Condemnation Of Threats Addressed To CIN Reporters and Reports Against Zoran Čegar
Many domestic and international organizations sought a reaction from the domestic authorities regarding the threats and insults Zoran Čegar, one of the heads of the FBiH Police Administration, directed at CIN reporters. The authorities were called to protect journalists from attacks. The threats were reported to the police and the prosecutor’s office.

CIN journalists discovered that Čegar, in real estate transactions with other sellers, also used other questionable property ownership documents.  In 2015, this police official acquired a business space of 110 square meters in the ski resort in Vlašić. He agreed to pool the funds with investor Nermin Šabanija from Sarajevo to construct the building, be he never registered ownership in his name.

Šabanija told CIN journalists that he had actually concluded a fictitious contract with Čegar and that he himself was only a nominal owner of the property.

He tried to use this property in the exchange of goods when buying a villa in Barice above Sarajevo in 2018, but the sellers doubted the authenticity of the documents. The owners of this half a million marks worth property were Sarajevo dentist Zlatan Radovanović and Čegar’s partner in the car trade, Kenan Krasnić Klanfa.

They too accused Čegar of occupying their property based on a questionable notarial agreement, and not paying the agreed price. Mid-last year, the Municipal Court in Sarajevo rendered a first-instance judgment nullifying the documents that this police official used to register as the owner of the estate in Barice.

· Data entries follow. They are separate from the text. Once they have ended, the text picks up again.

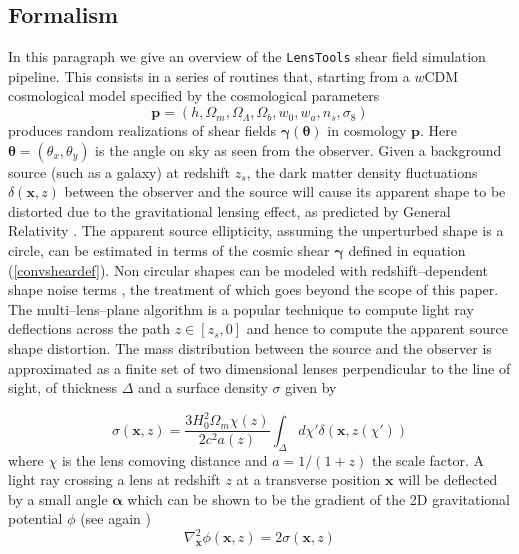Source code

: \documentclass[5p]{elsarticle}
\newcommand{\bb}[1]{\mathbf{#1}}
\newcommand{\LT}{\texttt{LensTools} }
\begin{document}
\subsection{Formalism}
%
In this paragraph we give an overview of the \LT shear field simulation pipeline. This consists in a series of routines that, starting from a $w$CDM cosmological model specified by the cosmological parameters 
\begin{equation}
\bb{p}=(h,\Omega_m,\Omega_\Lambda,\Omega_b,w_0,w_a,n_s,\sigma_8)
\end{equation} 
%
produces random realizations of shear fields $\pmb{\gamma}(\pmb{\theta})$ in cosmology $\bb{p}$. Here $\pmb{\theta}=(\theta_x,\theta_y)$ is the angle on sky as seen from the observer. Given a background source (such as a galaxy) at redshift $z_s$, the dark matter density fluctuations $\delta(\bb{x},z)$ between the observer and the source will cause its apparent shape to be distorted due to the gravitational lensing effect, as predicted by General Relativity \citep{wlreview}. The apparent source ellipticity, assuming the unperturbed shape is a circle, can be estimated in terms of the cosmic shear $\pmb{\gamma}$ defined in equation (\ref{convsheardef}). Non circular shapes can be modeled with redshift--dependent shape noise terms \citep{wlreview}, the treatment of which goes beyond the scope of this paper. The multi--lens--plane algorithm \citep{RayTracingHartlap,Ray1,Ray2,Ray3} is a popular technique to compute light ray deflections across the path $z\in[z_s,0]$ and hence to compute the apparent source shape distortion. The mass distribution between the source and the observer is approximated as a finite set of two dimensional lenses perpendicular to the line of sight, of thickness $\Delta$ and a surface density $\sigma$ given by 

\begin{equation}
\label{surfacedensity}
\sigma(\bb{x},z) = \frac{3H_0^2\Omega_m\chi(z)}{2c^2a(z)}\int_\Delta d\chi'\delta\left(\bb{x},z(\chi')\right)
\end{equation}
%
where $\chi$ is the lens comoving distance and $a=1/(1+z)$ the scale factor. A light ray crossing a lens at redshift $z$ at a transverse position $\bb{x}$ will be deflected by a small angle $\pmb{\alpha}$ which can be shown to be the gradient of the 2D gravitational potential $\phi$ (see again \citep{RayTracingHartlap}) 
%
\begin{equation}
\label{poisson}
\nabla^2_\bb{x} \phi(\bb{x},z) = 2\sigma(\bb{x},z)
\end{equation}
\end{document}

Disciplinary Proceedings Against Zoran Čegar In The Shadow of Criminal Investigations
Due to the criminal proceedings being conducted in BiH and Croatia against police chief Zoran Čegar for threats to reporters, the disciplinary proceedings initiated against him by the FUP for the same matter has been suspended.

Čegar is also on trial in Dubrovnik on charges of defrauding Darko Marković, the owner of Prožura, a yacht and car rental agency from the island of Mljet. According to the indictment of the Dubrovnik Public Attorney, in mid-2017, Čegar asked Marković to sell him an E-class Mercedes and a rubber boat, both property of the company. Čegar told him that he would pay him when he sold the land in Bosnia and Herzegovina (BiH), although he knew that he was not the owner but only the possessor of the land. He promised to reward Marković if his name did not appear in the contract. He wanted to cover up this trade, claiming that he, as a high-ranking police officer, did not want to be associated with this business transaction.

Marković believed him and, along with a power of attorney, he handed over the vessel and the car that Čegar later sold. Instead of paying 20,000 euros, Čegar asked to buy another vessel for 40,000 euros, offering Marković in return a share of land in BiH, but Marković refused and asked for the money for the boat and car that he handed over.